In the 12th century an imposing castle overlooked a secluded river valley near Haddington in East Lothian. The tower was the residence of the Morham family, who give their name to the village found there today. By the 18th century the castle was gone, destroyed and the stone robbed for the construction of other buildings. No trace is visible today, though the position is marked on several historic maps.


Thomas de Morham, previously known as Thomas Malherbe, was granted the lands of Morham in the 12th century. It is likely that the castle in some form also dates from this century. The Morhams owned the lands until 1322 when the estate passed into the hands of Sir John Gifford, of Yester. The lands of Morham change hands several times, even being granted by kings. In 1585, the document that grants Morham and Hailes to Francis Stewart, mentions the “tower” and “fortalice” of Morham; confirming the presence of a fortified structure on the site.

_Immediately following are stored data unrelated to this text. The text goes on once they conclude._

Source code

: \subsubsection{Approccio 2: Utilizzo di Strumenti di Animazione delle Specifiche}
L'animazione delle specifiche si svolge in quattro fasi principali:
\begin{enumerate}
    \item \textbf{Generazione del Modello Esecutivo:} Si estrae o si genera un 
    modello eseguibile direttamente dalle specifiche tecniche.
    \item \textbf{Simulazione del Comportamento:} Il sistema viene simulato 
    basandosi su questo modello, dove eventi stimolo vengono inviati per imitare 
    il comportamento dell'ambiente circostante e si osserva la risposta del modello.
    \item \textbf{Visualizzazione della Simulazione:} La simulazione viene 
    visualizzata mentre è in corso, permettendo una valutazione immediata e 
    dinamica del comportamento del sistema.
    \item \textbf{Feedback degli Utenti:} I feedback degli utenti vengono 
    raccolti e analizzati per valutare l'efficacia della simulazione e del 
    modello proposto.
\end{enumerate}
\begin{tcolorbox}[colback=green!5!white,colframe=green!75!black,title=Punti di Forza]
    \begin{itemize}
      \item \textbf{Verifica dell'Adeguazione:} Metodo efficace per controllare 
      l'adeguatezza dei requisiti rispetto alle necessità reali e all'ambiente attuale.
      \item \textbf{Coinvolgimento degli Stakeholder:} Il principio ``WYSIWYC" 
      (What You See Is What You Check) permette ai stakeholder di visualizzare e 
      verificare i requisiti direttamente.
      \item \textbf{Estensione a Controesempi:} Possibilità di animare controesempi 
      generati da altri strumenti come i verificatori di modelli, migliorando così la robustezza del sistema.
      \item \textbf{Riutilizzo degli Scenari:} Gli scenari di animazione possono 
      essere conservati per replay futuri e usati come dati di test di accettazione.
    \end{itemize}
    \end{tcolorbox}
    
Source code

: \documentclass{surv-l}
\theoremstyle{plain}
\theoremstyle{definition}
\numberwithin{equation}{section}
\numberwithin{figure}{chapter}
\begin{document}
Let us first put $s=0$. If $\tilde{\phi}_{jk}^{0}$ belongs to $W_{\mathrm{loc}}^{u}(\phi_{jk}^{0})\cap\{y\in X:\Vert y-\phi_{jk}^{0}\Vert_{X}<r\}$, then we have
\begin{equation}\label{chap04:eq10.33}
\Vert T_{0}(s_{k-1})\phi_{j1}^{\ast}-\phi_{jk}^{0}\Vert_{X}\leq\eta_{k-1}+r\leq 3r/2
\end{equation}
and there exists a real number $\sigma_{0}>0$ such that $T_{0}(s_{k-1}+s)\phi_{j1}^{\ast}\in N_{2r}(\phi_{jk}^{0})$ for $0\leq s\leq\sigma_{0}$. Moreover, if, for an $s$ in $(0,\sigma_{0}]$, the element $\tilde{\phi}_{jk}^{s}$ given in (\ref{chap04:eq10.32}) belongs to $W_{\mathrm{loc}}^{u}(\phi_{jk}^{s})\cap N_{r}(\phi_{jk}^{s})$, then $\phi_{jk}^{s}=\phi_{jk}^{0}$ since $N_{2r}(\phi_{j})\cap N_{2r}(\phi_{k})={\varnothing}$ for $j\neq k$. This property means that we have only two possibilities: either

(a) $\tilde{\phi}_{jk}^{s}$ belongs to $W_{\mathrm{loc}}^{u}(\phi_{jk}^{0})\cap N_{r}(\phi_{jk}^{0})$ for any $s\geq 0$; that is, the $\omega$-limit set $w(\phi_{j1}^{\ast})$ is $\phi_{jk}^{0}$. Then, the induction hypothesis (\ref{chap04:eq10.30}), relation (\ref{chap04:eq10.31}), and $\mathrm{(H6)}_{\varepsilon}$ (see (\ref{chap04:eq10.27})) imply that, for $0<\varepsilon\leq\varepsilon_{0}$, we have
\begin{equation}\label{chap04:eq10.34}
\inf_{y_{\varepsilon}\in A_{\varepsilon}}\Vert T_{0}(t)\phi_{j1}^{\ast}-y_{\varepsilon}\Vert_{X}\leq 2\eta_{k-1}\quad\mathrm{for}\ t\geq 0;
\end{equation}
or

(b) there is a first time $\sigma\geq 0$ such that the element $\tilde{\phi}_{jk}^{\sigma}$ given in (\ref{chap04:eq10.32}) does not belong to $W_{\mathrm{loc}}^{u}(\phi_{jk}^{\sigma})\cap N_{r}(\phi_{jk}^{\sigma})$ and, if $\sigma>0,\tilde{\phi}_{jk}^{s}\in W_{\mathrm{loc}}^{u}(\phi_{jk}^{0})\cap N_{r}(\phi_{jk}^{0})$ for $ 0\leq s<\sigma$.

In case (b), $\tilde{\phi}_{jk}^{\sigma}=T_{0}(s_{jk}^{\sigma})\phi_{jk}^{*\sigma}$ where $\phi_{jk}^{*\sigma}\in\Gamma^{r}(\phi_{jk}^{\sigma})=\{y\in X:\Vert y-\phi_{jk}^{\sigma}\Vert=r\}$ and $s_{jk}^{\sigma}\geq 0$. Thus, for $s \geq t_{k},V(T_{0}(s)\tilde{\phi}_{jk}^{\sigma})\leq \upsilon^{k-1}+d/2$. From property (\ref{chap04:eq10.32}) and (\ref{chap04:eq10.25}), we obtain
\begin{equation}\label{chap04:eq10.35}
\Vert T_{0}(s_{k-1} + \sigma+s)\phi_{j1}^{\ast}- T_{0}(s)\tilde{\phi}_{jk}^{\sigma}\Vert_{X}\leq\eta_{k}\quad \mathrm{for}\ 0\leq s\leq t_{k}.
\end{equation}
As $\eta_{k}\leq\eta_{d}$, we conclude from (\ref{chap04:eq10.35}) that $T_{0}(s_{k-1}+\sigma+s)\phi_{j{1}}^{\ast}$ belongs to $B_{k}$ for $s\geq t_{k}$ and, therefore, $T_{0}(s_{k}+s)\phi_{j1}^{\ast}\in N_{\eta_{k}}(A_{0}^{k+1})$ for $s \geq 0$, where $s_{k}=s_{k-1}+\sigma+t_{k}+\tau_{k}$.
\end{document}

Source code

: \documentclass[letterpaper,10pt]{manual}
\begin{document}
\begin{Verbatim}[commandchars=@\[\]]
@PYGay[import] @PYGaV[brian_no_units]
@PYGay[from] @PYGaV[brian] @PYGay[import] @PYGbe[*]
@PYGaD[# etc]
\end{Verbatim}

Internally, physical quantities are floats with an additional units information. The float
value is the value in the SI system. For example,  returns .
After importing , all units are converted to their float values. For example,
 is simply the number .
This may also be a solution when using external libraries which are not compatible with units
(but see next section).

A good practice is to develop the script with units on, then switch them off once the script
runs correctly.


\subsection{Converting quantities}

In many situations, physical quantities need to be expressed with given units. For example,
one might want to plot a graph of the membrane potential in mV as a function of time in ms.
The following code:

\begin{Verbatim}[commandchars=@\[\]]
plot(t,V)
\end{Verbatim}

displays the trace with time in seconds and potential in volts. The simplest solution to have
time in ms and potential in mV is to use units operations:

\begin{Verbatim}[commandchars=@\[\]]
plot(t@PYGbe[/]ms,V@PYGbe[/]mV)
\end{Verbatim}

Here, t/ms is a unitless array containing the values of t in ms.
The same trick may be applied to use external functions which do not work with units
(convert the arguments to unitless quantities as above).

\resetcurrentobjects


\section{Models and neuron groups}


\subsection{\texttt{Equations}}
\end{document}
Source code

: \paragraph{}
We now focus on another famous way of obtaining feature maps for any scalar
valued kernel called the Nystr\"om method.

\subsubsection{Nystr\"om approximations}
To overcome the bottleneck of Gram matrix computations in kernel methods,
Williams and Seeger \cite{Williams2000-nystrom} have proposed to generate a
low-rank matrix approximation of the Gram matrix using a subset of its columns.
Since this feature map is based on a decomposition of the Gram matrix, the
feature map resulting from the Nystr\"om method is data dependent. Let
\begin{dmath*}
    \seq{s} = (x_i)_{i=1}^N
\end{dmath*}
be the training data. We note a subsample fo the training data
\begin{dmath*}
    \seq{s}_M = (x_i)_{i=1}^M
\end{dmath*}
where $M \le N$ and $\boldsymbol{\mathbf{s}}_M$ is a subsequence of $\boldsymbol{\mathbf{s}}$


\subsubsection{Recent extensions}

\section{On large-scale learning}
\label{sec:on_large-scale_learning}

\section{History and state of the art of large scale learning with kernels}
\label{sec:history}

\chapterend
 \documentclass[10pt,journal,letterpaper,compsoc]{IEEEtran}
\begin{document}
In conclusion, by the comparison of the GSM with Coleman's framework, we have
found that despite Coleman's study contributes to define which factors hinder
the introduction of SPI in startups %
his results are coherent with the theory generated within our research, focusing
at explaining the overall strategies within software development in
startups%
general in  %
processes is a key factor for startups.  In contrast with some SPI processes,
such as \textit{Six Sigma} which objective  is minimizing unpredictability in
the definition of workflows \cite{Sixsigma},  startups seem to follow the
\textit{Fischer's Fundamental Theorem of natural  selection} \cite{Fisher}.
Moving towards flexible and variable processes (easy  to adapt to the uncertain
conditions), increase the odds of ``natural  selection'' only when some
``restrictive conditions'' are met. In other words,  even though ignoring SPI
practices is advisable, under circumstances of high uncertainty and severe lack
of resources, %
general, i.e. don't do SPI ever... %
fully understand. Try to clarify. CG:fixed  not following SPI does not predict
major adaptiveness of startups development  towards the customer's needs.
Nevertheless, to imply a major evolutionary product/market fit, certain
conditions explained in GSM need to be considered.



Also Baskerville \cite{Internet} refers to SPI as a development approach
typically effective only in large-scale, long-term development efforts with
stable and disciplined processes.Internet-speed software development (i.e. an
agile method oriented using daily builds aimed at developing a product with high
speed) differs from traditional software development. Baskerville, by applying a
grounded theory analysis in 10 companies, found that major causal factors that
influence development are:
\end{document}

The castle was fortified again in 1593 and after this there are few mentions of the castle until the 18th century. The old Statistical Account of the 1790s mentions that “although there is not one stone of the castle… left upon another, yet there are many people alive who remember the remains of it, and speak of it as a large extensive structure”.

The Site?

The site of Morham Castle is best known from the mapping evidence. Below is an extract from the 1st Edition Ordnance Survey Map where the “Site of Morham Castle” is marked. The site of Morham Castle is also mentioned in the old Statistical Account of the 1790s and is stated to have been “on an eminence, near the church”. Similarly, the new Statistical Account states that it is “on a point of land near the church, and overlooking the glen below”.

You can look for evidence of the castle’s location on the National Library’s mapping website, here.

Trench seven revealed a layer of crushed stone and mortar rich in finds of animal bone, oyster shells and medieval pottery, just under the topsoil, which appeared to form a demolition deposit; and on the removal of this material larger stones began to appear. When fully revealed, these stones formed part of the foundation of a substantial, curving stone wall. A large cut had been excavated to insert the wall foundations, which had been constructed of large sub rounded and sub squared stones and boulders, aligned to form the outer and inner faces of the wall and smaller stones packed with sandy gravel forming the inner fill material. The wall was at least 2m thick at its widest point and appears to have belonged to a large rounded tower or stair tower; suggesting that it could have once formed part of Morham Castle. The finds from the rubble and mortar layer suggest occupation of the site from the 12th to the 18th century which is also consistent with the historical evidence for the occupation of Morham Castle.

Several of the other trenches (6, 2 and 9) revealed shallow linear features which contained pottery of a medieval or later date, although it is unclear whether these features are contemporary with the castle.

Trench 7
Features in T7

During the excavation, participants received training in archaeological drawing, metal detecting, survey, site formation and recording, and artefact recovery and recording. During our metal detecting of the spoil heaps from the trenches, one of our youngest volunteers even found a coin.

We are now back in the lab, washing the finds and processing the samples. Analysis of the finds and radiocarbon dates obtained from our samples will hopefully confirm the dates for our features. We’ll update this page once our analyses are complete.